A. P. : « Dans l’Yonne, nous sommes dans un département de productivité intermédiaire. La nature ne nous a pas donné des rendements extraordinaires. Mais elle nous a donné des hommes, plus qu’un terroir, en ce qui concerne les céréales. Il fallait donc essayer de s’orienter vers des créneaux de marché plus rémunérateurs ».

- Quelle est la chose que vous retenez le plus dans la création de cette filière CRC, faite il y a 20 ans ?
A. P. : « L’aventure humaine. C’est la mise en œuvre d’une intelligence collective, avec nos agriculteurs. Afin qu’ils adhèrent à la stratégie, nous avons fait plusieurs voyages en Europe, avec eux, pour leur montrer et leur expliquer le pourquoi des contraintes qu’on leur imposait. Ainsi, cela rendait des choses plus faciles. Je retiens aussi l’implication de mes collaborateurs où il a fallu, par exemple, travailler tant sur la mise en place de l’assurance qualité avec la traçabilité, qui est très complexe pour les céréales ».

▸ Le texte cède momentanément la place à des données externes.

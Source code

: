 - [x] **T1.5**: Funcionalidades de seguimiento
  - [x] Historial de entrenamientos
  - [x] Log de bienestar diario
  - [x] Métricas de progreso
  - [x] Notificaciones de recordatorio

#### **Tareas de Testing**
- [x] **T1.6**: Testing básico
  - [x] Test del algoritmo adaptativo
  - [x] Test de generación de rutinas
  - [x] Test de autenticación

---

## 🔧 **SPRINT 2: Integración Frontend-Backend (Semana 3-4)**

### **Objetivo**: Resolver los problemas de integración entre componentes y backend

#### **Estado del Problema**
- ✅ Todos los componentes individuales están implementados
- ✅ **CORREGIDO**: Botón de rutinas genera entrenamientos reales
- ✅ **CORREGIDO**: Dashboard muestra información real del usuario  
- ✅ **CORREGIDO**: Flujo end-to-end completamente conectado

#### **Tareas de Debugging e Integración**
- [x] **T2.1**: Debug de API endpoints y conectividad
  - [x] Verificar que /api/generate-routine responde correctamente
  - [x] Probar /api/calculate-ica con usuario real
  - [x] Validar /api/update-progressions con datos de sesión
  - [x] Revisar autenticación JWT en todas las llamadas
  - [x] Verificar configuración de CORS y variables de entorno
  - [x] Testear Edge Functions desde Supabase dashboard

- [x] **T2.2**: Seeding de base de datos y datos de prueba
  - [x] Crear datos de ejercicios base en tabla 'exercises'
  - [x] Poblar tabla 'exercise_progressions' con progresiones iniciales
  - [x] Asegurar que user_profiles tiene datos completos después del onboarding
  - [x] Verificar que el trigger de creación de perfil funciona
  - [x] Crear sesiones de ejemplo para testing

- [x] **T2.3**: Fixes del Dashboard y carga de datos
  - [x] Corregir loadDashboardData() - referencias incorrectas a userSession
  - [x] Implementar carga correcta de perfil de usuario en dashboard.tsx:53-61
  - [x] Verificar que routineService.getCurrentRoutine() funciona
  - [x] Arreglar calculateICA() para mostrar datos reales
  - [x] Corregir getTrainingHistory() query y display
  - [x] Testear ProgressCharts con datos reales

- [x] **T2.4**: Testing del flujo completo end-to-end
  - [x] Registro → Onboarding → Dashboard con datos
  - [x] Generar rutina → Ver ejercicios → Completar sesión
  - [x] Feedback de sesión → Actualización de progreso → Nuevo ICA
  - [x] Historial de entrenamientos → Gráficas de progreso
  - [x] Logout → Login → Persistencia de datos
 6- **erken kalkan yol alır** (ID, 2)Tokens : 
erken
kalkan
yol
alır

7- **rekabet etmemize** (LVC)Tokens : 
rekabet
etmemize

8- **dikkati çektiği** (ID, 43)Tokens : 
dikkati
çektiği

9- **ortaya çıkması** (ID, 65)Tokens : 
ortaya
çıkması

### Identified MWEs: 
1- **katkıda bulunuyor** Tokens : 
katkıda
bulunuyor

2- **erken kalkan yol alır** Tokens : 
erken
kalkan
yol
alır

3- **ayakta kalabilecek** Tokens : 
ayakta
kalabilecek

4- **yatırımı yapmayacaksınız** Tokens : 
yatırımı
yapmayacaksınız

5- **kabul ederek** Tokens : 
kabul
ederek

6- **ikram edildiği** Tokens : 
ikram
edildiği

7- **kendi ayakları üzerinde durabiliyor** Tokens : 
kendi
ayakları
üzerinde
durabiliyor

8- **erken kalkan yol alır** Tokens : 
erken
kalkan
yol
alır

- Quelle évolution y a-t-il entre l’idée de départ et la certification telle qu’elle est aujourd’hui ?
A. P. : « La filière CRC, c’est une construction logique dans laquelle on prend en compte tous les contaminants qui peuvent être présents dans les céréales. Nous avons, pour chaque type de contaminants (chimiques, naturels, environnementaux, physiques), imposé des actions visant à leur réduction voire leur élimination. Pour chacun des contaminants, on va appliquer, des processus qui peuvent évoluer dans le temps, en fonction des connaissances que nous avons à l’instant T. C’est donc le contenu qui peut bouger, varier, en fonction des demandes de la société mais l’organisation logique restera intangible. C’est ce réglage entre les qualités de nos productions et la demande des consommateurs, qui est essentiel. C’est pourquoi, nous avons créé un GIE rassemblant tous les acteurs de la filière. De cette façon, les producteurs reçoivent reçoivent les informations du marché, et peuvent faire évoluer leurs produits ».

- Imaginiez-vous, à l’époque, que la filière CRC prendrait une telle ampleur ?
A. P. : « Oui. Car nous avions une foi à pouvoir déplacer des montagnes. La mise sous assurance qualité des productions céréalières nous paraît incontournable. Ce qui doit induire des obligations de moyens mais aussi de résultats, ce qui n’est pas le cas de toutes les filières ».

Quelques chiffres

Si la démarche CRC est née en 1989, c’est en 2000 que la filière fait son apparition. En 2020, la filière CRC compte 114 entreprises adhérentes (organismes stockeurs, meuniers, industriels et distributeurs) et plus de 3 000 agriculteurs produisant 550 000 tonnes de blés. En France, une baguette sur six est fabriquée à partir de céréales CRC.